» **Task description**
Word for word, write out the entries that follow, omitting all pictures.

» **Data**
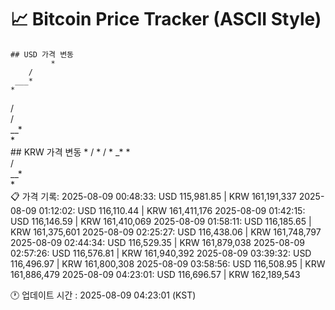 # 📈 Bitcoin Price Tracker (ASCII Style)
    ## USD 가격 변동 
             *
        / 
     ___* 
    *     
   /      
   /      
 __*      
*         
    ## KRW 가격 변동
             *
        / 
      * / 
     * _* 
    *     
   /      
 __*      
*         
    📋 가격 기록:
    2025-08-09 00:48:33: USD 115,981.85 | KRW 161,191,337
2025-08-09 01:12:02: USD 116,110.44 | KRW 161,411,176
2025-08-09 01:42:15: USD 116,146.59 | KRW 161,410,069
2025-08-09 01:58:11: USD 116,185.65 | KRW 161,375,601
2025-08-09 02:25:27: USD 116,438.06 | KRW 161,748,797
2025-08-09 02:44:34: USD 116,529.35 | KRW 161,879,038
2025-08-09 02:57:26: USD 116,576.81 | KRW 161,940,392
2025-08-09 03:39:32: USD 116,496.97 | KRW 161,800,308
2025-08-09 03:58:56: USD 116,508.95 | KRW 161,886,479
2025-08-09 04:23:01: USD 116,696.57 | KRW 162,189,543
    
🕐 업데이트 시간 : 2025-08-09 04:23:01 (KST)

» **Your response**
 # 📈 Bitcoin Price Tracker (ASCII Style)
    ## USD 가격 변동 
             *
        / 
     ___* 
    *     
   /      
   /      
 __*      
*         
    ## KRW 가격 변동
             *
        / 
      * / 
     * _* 
    *     
   /      
 __*      
*         
    📋 가격 기록:
    2025-08-09 00:48:33: USD 115,981.85 | KRW 161,191,337
2025-08-09 01:12:02: USD 116,110.44 | KRW 161,411,176
2025-08-09 01:42:15: USD 116,146.59 | KRW 161,410,069
2025-08-09 01:58:11: USD 116,185.65 | KRW 161,375,601
2025-08-09 02:25:27: USD 116,438.06 | KRW 161,748,797
2025-08-09 02:44:34: USD 116,529.35 | KRW 161,879,038
2025-08-09 02:57:26: USD 116,576.81 | KRW 161,940,392
2025-08-09 03:39:32: USD 116,496.97 | KRW 161,800,308
2025-08-09 03:58:56: USD 116,508.95 | KRW 161,886,479
2025-08-09 04:23:01: USD 116,696.57 | KRW 162,189,543
    
🕐 업데이트 시간 : 2025-08-09 04:23:01 (KST)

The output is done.